Medellin v. Texas and Treaties’ End

by Oona Hathaway

As many have noted, the Supreme Court’s decision yesterday in Medellin v. Texas raises serious questions about the binding nature of United States’s treaty commitments. The Court holds as follows: “Because none of these treaty sources creates binding federal law in the absence of implementing legislation, and because it is uncontested that no such legislation exists, we conclude that the Avena judgment is not automatically binding domestic law.” (Slip Op. at 10). In other words, the Optional Protocol to the Vienna Convention on Consular Relations may be binding as a matter of international law, but it is not binding domestic law because it is not self-executing and there is no federal legislation that puts the obligation into effect.

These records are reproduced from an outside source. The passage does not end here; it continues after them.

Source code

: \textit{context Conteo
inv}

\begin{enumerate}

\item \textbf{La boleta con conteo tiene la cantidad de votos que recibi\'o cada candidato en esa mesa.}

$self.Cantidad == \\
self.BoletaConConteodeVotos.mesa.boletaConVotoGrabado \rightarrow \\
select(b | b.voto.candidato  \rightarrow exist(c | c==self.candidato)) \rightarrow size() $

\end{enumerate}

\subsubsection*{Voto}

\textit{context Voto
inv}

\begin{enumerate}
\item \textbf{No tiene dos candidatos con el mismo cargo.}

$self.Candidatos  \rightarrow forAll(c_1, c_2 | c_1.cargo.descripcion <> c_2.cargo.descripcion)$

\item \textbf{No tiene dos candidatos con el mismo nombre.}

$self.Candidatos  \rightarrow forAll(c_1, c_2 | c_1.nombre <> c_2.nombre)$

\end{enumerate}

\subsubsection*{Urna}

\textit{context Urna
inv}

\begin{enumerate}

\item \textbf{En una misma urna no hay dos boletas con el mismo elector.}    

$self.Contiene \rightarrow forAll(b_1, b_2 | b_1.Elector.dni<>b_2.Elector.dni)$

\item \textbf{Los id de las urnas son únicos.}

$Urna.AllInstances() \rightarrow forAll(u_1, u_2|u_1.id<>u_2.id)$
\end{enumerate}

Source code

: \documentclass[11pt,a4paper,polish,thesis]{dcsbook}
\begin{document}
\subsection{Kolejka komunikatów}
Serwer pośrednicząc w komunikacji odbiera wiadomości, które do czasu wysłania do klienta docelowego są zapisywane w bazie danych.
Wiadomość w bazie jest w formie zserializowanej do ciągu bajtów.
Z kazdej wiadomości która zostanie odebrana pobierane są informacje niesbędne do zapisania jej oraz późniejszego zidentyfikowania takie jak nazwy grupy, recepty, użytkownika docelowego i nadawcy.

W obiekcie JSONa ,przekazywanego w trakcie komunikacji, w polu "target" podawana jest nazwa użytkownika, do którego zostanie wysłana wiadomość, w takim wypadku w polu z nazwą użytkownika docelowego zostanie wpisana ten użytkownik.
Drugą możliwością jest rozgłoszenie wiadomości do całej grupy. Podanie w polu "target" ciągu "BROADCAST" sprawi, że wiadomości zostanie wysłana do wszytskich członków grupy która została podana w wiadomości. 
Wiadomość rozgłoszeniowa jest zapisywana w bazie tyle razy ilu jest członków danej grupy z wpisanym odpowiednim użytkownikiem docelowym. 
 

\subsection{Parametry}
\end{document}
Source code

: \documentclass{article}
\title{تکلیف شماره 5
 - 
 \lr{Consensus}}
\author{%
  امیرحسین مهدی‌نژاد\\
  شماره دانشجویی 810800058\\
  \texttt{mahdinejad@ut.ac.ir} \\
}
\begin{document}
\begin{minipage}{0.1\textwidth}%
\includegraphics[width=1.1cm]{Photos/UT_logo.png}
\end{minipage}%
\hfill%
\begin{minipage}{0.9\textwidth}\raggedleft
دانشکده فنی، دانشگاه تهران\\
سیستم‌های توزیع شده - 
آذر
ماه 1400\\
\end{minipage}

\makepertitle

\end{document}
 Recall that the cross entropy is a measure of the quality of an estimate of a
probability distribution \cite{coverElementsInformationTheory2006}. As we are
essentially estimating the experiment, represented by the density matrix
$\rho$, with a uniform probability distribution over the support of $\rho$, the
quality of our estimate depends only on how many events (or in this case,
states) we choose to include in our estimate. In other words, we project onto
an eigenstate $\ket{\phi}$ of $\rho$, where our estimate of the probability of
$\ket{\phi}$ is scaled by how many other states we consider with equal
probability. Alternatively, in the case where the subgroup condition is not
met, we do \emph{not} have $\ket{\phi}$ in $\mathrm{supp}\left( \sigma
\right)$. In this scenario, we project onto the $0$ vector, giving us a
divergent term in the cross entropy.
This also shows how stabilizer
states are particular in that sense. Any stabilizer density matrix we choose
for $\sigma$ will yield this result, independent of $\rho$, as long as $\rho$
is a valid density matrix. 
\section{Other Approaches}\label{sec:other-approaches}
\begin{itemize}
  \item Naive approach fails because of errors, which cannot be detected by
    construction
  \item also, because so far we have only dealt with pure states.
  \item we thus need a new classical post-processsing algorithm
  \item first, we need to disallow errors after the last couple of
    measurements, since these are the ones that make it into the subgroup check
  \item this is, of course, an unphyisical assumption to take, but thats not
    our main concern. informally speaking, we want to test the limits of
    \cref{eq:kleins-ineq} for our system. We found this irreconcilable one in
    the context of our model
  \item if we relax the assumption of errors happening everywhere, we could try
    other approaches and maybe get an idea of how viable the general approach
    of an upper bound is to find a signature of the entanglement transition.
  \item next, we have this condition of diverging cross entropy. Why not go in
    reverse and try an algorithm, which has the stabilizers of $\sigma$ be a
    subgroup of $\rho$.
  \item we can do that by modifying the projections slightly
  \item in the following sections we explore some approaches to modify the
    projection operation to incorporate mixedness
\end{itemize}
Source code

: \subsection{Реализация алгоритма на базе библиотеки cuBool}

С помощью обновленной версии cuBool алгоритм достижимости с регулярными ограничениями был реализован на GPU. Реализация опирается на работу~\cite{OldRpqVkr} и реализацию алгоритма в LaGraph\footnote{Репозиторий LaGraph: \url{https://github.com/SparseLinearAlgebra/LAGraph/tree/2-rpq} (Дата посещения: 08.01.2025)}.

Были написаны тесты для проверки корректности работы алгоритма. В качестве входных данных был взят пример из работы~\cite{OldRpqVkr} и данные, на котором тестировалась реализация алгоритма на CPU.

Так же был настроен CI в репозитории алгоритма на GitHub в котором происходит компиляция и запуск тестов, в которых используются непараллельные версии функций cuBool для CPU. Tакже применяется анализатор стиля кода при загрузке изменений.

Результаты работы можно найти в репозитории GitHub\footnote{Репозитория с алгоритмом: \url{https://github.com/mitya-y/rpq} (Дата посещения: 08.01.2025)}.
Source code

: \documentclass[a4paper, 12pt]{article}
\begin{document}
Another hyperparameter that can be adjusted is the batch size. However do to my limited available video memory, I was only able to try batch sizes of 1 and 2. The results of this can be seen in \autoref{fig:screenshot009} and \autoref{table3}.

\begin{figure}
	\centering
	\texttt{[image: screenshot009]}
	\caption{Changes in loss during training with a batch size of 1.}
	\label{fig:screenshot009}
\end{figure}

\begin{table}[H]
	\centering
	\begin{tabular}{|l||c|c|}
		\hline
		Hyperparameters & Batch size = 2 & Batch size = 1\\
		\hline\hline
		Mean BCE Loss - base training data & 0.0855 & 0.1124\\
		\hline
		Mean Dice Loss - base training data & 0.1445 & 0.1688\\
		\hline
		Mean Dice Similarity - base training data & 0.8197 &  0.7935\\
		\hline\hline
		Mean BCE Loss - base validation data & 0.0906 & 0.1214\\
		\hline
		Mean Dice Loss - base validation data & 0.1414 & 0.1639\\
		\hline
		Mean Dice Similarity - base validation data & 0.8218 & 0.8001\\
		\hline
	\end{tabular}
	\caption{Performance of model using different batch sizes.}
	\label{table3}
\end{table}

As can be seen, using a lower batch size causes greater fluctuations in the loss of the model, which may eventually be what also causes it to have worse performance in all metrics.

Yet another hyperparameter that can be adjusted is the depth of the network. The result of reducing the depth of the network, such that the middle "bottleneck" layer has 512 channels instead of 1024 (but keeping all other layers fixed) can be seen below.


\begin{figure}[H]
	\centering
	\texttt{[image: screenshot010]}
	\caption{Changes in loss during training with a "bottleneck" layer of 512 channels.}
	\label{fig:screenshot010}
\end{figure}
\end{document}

This decision just serves to prove a point that I make in my article, Treaties’ End, which was the subject of a forum on Opinio Juris last week. In the article, I argue that treaties can be more difficult to enforce in U.S. courts than congressional-executive agreements. That is in part because some treaties are not self-executing. (I put to one side, for now, the question of whether the Court was right that the treaty obligations at issue in Medellin are or are not self-executing.) In such cases, two problems can emerge. First, a non-self-executing treaty could impose an international obligation on the United States that would be unenforceable as a matter of domestic law—because the necessary implementing legislation has not been passed—leaving the country in violation of its international obligations. (That is essentially what the Medellin Court decided had happened in that case.) To avoid this problem, the Senate usually postpones its advice and consent to a non self-executing treaty until implementing legislation can be enacted concurrently. Alternatively, it might give its advice and consent to the ratification of a treaty contingent upon the subsequent enactment of implementing legislation. That did not happen here—either because everyone involved assumed the treaty obligations were, in fact, self-executing or because the nature of the treaty obligations were not expected to give rise to individual claims under the treaty that could only be satisfied if there were federal implementing legislation (if the latter were true, that would represent a serious lack of foresight that should have been addressed once the individual claims were in fact filed).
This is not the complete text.